Reputation: 4462
I needed a MySQL function which trims all whitespace from beginning and end of a string (including newlines and tabs), so I created the following function:
DROP FUNCTION IF EXISTS WSTrim;
DELIMITER $$
CREATE FUNCTION `WSTrim`(text LONGTEXT CHARSET utf8) RETURNS LONGTEXT CHARSET utf8
NO SQL
DETERMINISTIC
BEGIN
RETURN TRIM(REPLACE(REPLACE(REPLACE(text, '\t', ' '), '\r', ' '), '\n', ' '));
END$$
DELIMITER ;
Despite what it says in parameter declaration and in the specification of the return value, this function messes up my character set, which I would want to be utf8
. If I call this function like so:
INSERT INTO mytable (name) VALUES (WSTrim(' ČĆŽŠĐ čćžšđ '));
I get a warning
1 row(s) affected, 1 warning(s): 1366 Incorrect string value: '\xC4\x8C\xC4\x86\xC5\xBD...' for column 'name' at row 1
How do I change my function to not mess up my characters?
Edit 1:
The connection string I'm using is
Server=myserver;Port=myport;Database=mydb;Uid=myuid;Pwd=mypwd;CharSet=utf8
Also, for completeness,
mysql> show variables where Variable_name like 'character%' or Variable_name like 'collation%';
+--------------------------+----------------------------+
| Variable_name | Value |
+--------------------------+----------------------------+
| character_set_client | utf8 |
| character_set_connection | utf8 |
| character_set_database | utf8 |
| character_set_filesystem | binary |
| character_set_results | utf8 |
| character_set_server | utf8 |
| character_set_system | utf8 |
| character_sets_dir | /usr/share/mysql/charsets/ |
| collation_connection | utf8_general_ci |
| collation_database | utf8_unicode_ci |
| collation_server | utf8_unicode_ci |
+--------------------------+----------------------------+
Note, the same thing happens even if I connect with MySQL Workbench, not just my application.
Edit 2:
INSERT INTO mytable (name) VALUES (' ČĆŽŠĐ čćžšđ ');
This inserts the value correctly.
Edit 3:
mysql> SELECT WSTrim(' ČĆŽŠĐ čćžšđ ');
+-----------------------------------+
| WSTrim(' ČĆŽŠĐ čćžšđ ') |
+-----------------------------------+
| ??ŽŠ? ??žš? |
+-----------------------------------+
1 row in set, 1 warning (0.01 sec)
It doesn't matter how I send the query.

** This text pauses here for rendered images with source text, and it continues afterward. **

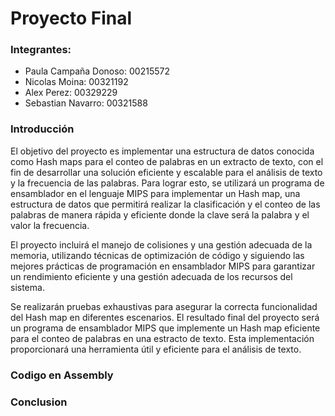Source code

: # Proyecto Final 

### Integrantes:

- Paula Campaña Donoso: 00215572
- Nicolas Moina: 00321192
- Alex Perez: 00329229
- Sebastian Navarro: 00321588

### Introducción

El objetivo del proyecto es implementar una estructura de datos conocida como Hash maps para el conteo de palabras en un extracto de texto, con el fin de desarrollar una solución eficiente y escalable para el análisis de texto y la frecuencia de las palabras. Para lograr esto, se utilizará un programa de ensamblador en el lenguaje MIPS para implementar un Hash map, una estructura de datos que permitirá realizar la clasificación y el conteo de las palabras de manera rápida y eficiente donde la clave será la palabra y el valor la frecuencia.

El proyecto incluirá el manejo de colisiones y una gestión adecuada de la memoria, utilizando técnicas de optimización de código y siguiendo las mejores prácticas de programación en ensamblador MIPS para garantizar un rendimiento eficiente y una gestión adecuada de los recursos del sistema.

Se realizarán pruebas exhaustivas para asegurar la correcta funcionalidad del Hash map en diferentes escenarios. El resultado final del proyecto será un programa de ensamblador MIPS que implemente un Hash map eficiente para el conteo de palabras en una estracto de texto. Esta implementación proporcionará una herramienta útil y eficiente para el análisis de texto.

### Codigo en Assembly


### Conclusion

However, I've noticed if I type in
show function status;
one of the rows returned is:
+------+--------+----------+----------------+---------------------+---------------------+---------------+---------+----------------------+----------------------+--------------------+
| Db | Name | Type | Definer | Modified | Created | Security_type | Comment | character_set_client | collation_connection | Database Collation |
+------+--------+----------+----------------+---------------------+---------------------+---------------+---------+----------------------+----------------------+--------------------+
| mydb | WSTrim | FUNCTION | mydb@localhost | 2015-11-23 04:01:06 | 2015-11-23 04:01:06 | DEFINER | | latin1 | latin1_swedish_ci | latin1_swedish_ci |
+------+--------+----------+----------------+---------------------+---------------------+---------------+---------+----------------------+----------------------+--------------------+
For some reason it treats the function with latin1
. But how do I change this?
Edit 4:
mysql> show create database mydb;
+----------+---------------------------------------------------------------------------------------+
| Database | Create Database |
+----------+---------------------------------------------------------------------------------------+
| mydb | CREATE DATABASE `mydb` /*!40100 DEFAULT CHARACTER SET utf8 COLLATE utf8_unicode_ci */ |
+----------+---------------------------------------------------------------------------------------+
1 row in set (0.01 sec)
Upvotes: 1
Views: 2030
Reputation: 42716
According to the documentation, the character_set_client
and collation_connection
columns from SHOW FUNCTION STATUS
show that you were not connected with utf8 during creation of the function. Likely you'll need to check connection settings to make sure that you don't have latin1 defined somewhere.
As well, the Database Collation
column indicates the database itself is defined as latin1.
Upvotes: 3